* [SOURCE DATA]
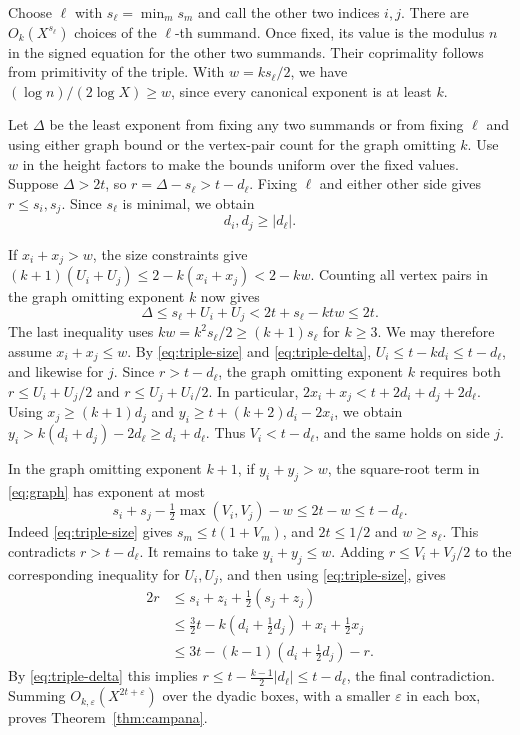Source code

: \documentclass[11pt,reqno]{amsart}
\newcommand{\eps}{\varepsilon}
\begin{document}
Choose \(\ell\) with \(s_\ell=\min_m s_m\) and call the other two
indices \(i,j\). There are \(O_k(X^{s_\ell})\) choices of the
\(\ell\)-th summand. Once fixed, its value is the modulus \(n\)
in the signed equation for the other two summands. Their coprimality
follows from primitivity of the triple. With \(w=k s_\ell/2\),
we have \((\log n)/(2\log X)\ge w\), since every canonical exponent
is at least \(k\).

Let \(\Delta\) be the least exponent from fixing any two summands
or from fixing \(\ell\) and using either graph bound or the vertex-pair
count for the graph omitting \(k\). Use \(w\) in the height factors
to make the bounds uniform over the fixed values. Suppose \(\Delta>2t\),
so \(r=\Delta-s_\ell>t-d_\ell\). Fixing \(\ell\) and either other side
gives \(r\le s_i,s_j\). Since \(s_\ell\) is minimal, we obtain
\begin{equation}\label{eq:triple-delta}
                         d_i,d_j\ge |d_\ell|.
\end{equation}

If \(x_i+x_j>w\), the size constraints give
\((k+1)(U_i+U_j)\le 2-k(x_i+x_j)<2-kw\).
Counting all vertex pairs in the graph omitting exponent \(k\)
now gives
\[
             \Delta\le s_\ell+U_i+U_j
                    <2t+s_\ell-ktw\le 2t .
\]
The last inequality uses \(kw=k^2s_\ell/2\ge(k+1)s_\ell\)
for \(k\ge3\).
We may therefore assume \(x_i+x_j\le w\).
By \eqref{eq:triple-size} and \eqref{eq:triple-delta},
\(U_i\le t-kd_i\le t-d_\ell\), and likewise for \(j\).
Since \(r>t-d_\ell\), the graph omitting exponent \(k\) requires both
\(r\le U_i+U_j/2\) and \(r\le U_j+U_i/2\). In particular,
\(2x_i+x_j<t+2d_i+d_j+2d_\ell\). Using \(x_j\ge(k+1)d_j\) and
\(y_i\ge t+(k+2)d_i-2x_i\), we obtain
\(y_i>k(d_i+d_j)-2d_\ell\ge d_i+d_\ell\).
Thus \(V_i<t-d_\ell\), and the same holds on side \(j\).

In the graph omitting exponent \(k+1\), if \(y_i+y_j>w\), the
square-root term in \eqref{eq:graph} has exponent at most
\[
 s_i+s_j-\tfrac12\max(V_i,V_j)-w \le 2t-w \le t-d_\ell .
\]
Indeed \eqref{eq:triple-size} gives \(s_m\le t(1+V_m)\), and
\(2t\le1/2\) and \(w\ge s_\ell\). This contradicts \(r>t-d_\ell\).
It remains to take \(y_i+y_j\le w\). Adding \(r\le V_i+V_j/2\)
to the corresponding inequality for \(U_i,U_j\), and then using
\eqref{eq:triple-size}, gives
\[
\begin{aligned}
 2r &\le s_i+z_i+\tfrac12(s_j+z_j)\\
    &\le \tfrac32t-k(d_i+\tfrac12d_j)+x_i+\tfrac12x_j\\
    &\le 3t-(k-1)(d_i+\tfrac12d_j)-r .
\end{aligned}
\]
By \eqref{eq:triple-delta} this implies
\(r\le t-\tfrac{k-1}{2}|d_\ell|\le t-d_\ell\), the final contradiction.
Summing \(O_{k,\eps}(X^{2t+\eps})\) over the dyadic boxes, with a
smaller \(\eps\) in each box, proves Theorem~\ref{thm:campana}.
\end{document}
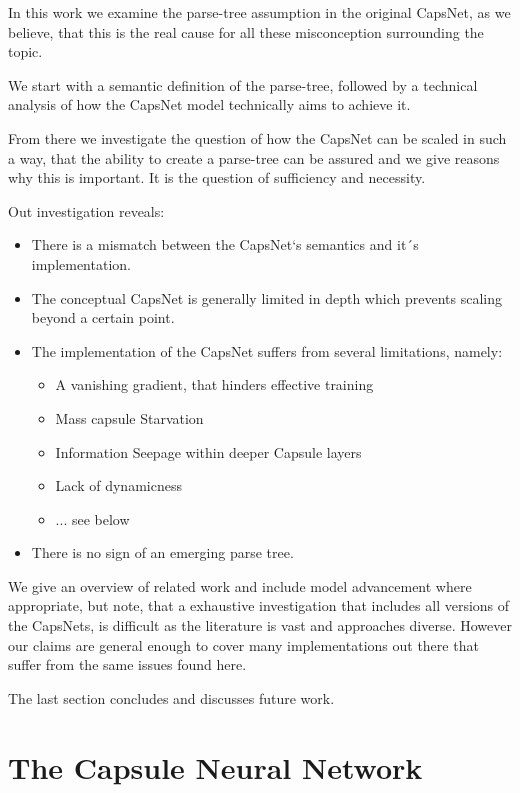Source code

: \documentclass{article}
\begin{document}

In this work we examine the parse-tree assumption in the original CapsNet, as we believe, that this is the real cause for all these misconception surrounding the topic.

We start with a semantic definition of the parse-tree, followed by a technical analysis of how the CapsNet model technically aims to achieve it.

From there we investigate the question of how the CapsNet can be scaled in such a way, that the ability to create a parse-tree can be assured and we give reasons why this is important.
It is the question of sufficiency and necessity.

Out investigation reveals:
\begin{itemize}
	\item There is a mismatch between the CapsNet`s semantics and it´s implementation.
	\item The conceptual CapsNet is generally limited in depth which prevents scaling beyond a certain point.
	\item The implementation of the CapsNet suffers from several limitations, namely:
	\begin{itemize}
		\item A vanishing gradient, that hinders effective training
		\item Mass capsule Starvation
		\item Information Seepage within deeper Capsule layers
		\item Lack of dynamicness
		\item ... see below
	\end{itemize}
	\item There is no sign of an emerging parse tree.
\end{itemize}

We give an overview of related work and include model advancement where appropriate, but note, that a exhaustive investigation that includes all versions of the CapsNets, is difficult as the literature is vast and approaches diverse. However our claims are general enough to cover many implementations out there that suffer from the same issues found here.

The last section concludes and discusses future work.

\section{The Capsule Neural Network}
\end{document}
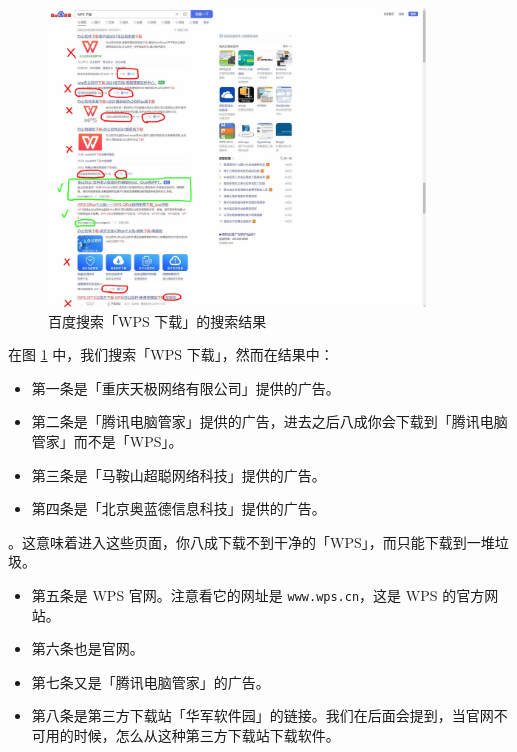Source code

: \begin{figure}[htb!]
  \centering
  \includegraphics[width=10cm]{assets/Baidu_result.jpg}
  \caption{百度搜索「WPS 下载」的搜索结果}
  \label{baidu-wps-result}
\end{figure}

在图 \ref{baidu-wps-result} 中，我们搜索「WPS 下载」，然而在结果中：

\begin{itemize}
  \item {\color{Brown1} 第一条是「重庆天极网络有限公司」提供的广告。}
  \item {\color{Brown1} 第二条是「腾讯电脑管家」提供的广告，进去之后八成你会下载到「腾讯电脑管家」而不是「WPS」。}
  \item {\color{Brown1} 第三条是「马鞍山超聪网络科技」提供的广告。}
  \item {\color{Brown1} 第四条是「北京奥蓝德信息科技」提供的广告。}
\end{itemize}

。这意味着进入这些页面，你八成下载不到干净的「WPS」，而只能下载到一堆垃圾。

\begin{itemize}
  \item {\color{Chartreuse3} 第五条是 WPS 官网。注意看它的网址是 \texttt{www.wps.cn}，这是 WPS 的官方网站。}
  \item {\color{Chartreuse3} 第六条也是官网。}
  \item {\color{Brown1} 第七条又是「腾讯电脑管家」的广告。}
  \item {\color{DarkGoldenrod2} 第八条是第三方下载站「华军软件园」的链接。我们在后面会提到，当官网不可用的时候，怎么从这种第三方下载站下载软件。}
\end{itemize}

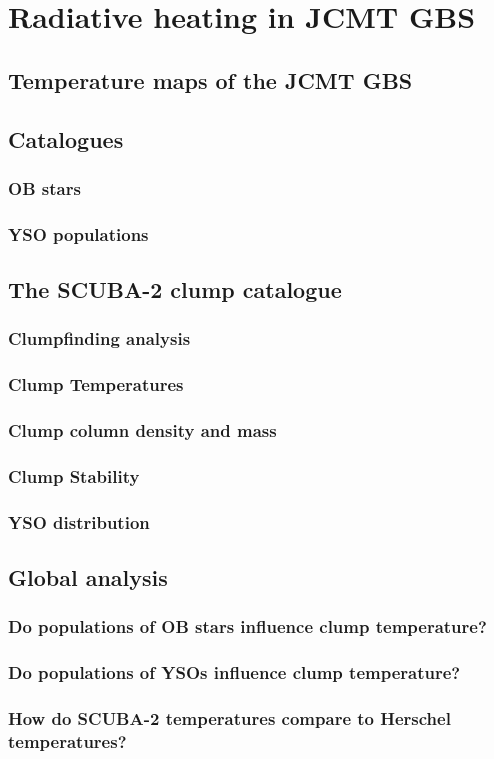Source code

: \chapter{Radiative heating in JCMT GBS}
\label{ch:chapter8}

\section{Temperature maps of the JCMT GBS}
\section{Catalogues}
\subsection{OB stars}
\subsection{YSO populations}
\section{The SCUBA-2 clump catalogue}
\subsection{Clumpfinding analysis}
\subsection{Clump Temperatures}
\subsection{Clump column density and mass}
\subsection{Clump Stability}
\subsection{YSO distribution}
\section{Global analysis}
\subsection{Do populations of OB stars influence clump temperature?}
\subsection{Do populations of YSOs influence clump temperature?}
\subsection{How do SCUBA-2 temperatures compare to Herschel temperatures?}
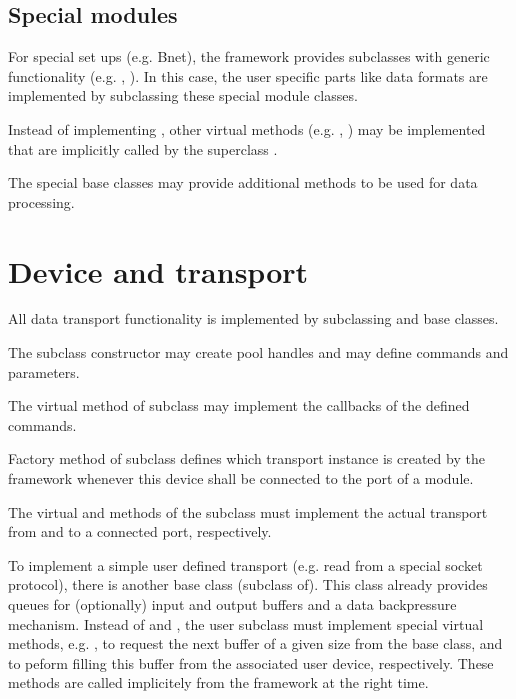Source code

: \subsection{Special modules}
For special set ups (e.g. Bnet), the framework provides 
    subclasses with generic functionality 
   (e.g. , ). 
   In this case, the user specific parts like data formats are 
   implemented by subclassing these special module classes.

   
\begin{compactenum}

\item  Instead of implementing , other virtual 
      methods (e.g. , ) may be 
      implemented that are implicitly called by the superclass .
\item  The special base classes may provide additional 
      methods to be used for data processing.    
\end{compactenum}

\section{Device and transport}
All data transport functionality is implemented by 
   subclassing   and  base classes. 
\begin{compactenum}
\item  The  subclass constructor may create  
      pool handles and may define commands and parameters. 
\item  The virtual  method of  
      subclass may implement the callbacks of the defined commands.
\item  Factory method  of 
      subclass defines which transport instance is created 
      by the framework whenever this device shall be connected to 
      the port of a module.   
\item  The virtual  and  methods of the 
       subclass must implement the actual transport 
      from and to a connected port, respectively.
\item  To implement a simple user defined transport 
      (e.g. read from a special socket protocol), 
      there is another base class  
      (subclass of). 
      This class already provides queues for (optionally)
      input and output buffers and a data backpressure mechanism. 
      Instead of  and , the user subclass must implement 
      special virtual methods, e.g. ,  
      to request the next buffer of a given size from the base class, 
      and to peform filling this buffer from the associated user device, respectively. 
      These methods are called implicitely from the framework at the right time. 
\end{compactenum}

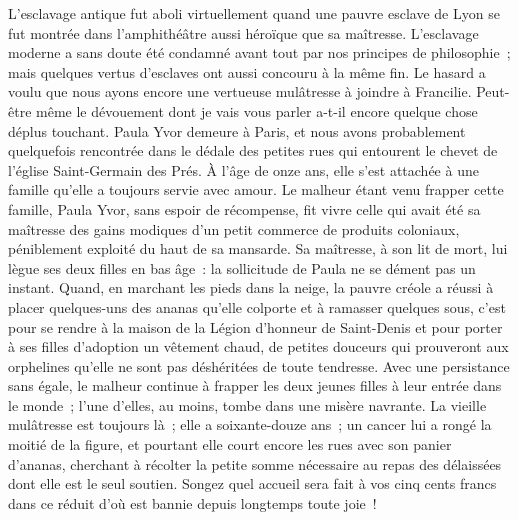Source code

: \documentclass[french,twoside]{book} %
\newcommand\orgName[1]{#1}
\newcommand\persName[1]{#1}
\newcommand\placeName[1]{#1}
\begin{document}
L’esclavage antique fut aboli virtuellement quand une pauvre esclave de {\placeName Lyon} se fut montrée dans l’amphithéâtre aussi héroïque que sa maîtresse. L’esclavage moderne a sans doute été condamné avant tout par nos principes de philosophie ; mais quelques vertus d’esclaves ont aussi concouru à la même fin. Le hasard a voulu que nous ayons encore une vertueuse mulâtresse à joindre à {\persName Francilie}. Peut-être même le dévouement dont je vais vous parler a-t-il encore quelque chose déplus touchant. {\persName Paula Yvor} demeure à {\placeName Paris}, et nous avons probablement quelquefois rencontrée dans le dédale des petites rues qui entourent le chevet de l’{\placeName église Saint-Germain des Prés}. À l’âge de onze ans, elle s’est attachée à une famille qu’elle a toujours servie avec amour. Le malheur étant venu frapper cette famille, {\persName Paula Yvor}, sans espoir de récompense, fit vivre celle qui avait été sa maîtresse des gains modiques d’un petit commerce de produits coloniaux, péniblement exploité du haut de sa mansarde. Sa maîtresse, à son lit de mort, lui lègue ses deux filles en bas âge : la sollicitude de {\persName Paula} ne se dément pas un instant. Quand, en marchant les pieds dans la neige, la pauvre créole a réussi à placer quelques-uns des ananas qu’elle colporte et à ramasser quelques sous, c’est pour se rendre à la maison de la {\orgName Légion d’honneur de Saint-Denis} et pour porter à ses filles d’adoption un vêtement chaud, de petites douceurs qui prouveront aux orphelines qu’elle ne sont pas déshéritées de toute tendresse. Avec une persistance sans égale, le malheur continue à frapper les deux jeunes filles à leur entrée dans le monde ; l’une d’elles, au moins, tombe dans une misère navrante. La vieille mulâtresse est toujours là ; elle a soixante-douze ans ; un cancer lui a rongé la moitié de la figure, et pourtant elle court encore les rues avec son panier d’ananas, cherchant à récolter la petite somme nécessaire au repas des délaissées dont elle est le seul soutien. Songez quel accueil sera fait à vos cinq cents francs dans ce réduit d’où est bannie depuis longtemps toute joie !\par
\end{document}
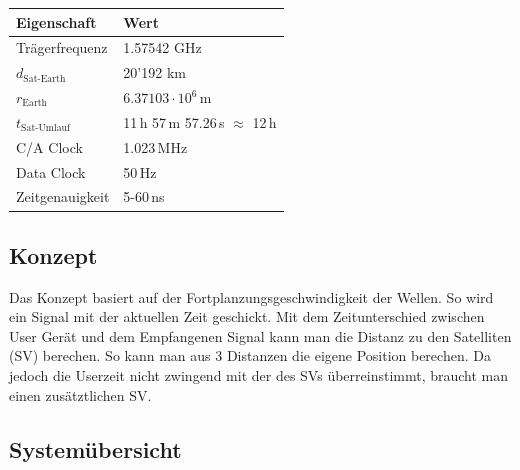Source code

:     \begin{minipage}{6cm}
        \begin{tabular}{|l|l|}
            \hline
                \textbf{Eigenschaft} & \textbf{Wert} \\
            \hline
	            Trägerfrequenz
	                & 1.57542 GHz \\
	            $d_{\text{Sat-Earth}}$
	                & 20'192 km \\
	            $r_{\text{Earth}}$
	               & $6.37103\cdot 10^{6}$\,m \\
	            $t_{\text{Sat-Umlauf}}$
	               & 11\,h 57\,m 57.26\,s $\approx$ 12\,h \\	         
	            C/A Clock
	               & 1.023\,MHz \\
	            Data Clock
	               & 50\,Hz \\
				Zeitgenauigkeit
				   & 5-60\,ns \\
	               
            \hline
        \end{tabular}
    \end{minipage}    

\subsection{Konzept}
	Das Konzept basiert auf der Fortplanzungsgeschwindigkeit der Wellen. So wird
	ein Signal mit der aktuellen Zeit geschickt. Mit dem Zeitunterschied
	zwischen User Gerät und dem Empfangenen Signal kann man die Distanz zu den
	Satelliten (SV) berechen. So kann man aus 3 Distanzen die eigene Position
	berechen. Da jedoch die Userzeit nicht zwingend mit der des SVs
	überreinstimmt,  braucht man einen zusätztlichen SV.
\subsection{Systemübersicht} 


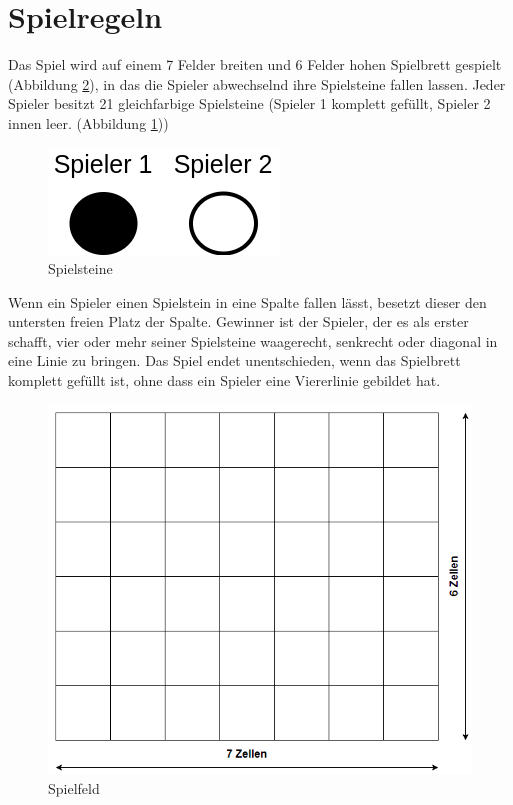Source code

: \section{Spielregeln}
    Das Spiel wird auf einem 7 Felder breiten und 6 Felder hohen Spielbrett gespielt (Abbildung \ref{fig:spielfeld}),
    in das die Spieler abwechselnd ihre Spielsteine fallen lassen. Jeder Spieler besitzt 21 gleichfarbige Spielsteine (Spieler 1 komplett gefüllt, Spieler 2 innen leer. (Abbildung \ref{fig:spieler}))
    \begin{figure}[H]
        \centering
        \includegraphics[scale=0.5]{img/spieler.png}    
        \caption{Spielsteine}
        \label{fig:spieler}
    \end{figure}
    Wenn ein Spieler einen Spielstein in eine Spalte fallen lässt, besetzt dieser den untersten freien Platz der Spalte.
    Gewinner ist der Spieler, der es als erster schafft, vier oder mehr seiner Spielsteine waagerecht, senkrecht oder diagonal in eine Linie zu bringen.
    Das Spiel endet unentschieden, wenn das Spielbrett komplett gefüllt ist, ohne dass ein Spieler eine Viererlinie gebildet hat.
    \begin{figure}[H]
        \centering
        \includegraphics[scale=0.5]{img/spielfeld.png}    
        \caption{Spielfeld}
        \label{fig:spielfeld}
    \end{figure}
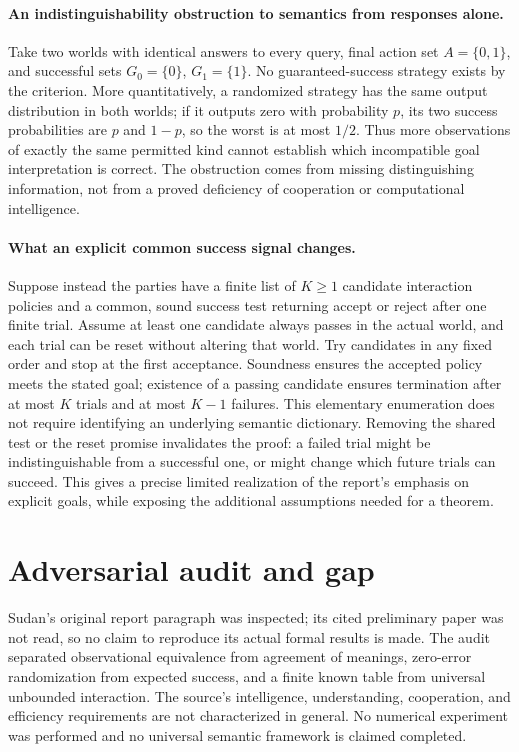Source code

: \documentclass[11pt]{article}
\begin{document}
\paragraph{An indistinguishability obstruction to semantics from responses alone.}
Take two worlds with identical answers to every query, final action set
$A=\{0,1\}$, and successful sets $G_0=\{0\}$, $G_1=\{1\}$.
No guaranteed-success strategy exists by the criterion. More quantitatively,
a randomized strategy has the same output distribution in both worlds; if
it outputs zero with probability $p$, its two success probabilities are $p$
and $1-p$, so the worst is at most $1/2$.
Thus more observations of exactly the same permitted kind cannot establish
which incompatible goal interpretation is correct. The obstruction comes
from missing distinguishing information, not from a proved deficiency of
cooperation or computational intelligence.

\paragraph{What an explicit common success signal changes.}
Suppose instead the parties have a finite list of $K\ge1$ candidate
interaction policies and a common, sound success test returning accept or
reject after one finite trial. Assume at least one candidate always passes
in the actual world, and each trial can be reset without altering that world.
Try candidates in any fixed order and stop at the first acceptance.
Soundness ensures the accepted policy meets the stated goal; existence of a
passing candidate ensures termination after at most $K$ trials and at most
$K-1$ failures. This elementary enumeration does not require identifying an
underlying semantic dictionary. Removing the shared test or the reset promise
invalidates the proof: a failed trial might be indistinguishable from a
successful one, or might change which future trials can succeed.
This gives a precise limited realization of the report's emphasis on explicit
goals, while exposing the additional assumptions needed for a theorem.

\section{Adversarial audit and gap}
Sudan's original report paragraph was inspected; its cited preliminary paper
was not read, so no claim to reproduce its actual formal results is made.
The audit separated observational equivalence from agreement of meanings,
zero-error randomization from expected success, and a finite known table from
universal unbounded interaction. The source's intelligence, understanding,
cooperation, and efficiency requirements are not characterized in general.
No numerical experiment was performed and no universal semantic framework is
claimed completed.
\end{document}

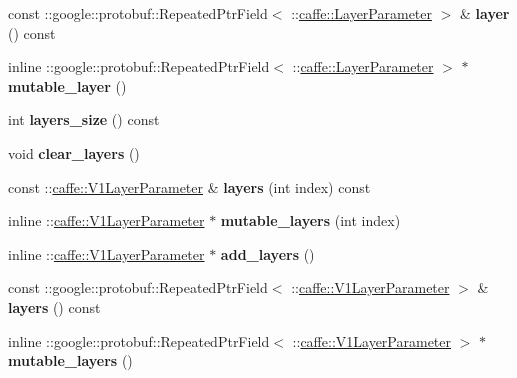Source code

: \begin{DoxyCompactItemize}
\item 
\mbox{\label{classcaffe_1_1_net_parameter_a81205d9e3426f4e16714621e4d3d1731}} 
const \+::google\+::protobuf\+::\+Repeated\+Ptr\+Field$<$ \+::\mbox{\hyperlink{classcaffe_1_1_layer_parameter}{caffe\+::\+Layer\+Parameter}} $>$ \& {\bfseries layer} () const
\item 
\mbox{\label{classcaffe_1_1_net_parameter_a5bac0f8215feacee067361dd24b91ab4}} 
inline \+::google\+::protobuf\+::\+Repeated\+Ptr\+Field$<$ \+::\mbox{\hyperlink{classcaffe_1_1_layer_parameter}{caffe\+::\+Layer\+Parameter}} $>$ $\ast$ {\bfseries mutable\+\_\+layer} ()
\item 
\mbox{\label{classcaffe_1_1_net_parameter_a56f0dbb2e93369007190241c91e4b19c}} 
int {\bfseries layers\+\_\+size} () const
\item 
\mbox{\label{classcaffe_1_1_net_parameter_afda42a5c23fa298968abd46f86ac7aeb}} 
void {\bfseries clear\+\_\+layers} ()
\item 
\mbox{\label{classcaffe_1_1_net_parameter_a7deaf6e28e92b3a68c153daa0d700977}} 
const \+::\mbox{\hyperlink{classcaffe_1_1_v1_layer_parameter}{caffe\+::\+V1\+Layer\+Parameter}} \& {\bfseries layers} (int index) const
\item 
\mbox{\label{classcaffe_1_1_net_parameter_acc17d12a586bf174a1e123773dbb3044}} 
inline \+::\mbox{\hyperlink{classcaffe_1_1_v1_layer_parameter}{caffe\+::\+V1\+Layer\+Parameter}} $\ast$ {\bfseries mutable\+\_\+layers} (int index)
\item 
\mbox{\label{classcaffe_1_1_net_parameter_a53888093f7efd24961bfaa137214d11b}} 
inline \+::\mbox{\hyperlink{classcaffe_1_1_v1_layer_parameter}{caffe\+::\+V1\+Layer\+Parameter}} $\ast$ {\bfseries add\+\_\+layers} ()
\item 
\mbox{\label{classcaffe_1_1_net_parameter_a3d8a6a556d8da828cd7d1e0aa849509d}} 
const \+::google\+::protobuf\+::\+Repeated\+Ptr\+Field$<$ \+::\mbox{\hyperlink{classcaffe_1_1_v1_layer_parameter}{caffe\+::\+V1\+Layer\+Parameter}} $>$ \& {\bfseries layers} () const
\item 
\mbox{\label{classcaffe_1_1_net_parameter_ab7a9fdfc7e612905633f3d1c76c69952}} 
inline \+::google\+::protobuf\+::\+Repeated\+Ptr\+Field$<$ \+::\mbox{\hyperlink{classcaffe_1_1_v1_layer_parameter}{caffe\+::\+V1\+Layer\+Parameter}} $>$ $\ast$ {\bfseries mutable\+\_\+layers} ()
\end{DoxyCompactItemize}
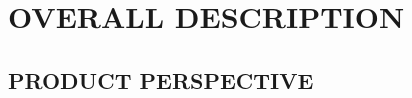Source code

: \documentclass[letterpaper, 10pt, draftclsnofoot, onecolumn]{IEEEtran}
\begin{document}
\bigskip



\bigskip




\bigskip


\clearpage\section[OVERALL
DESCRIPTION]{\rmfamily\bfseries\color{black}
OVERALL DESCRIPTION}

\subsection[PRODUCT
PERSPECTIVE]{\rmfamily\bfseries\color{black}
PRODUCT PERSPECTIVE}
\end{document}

* [WHAT TO PRODUCE]
Word for word and without pictures, please write out only the lines from the start of the entries through the line containing "or from fixing", both included.

* [EXERCISE SOLUTION]
Source code

: \documentclass[11pt,reqno]{amsart}
\newcommand{\eps}{\varepsilon}
\begin{document}
Choose \(\ell\) with \(s_\ell=\min_m s_m\) and call the other two
indices \(i,j\). There are \(O_k(X^{s_\ell})\) choices of the
\(\ell\)-th summand. Once fixed, its value is the modulus \(n\)
in the signed equation for the other two summands. Their coprimality
follows from primitivity of the triple. With \(w=k s_\ell/2\),
we have \((\log n)/(2\log X)\ge w\), since every canonical exponent
is at least \(k\).

Let \(\Delta\) be the least exponent from fixing any two summands
or from fixing \(\ell\) and using either graph bound or the vertex-pair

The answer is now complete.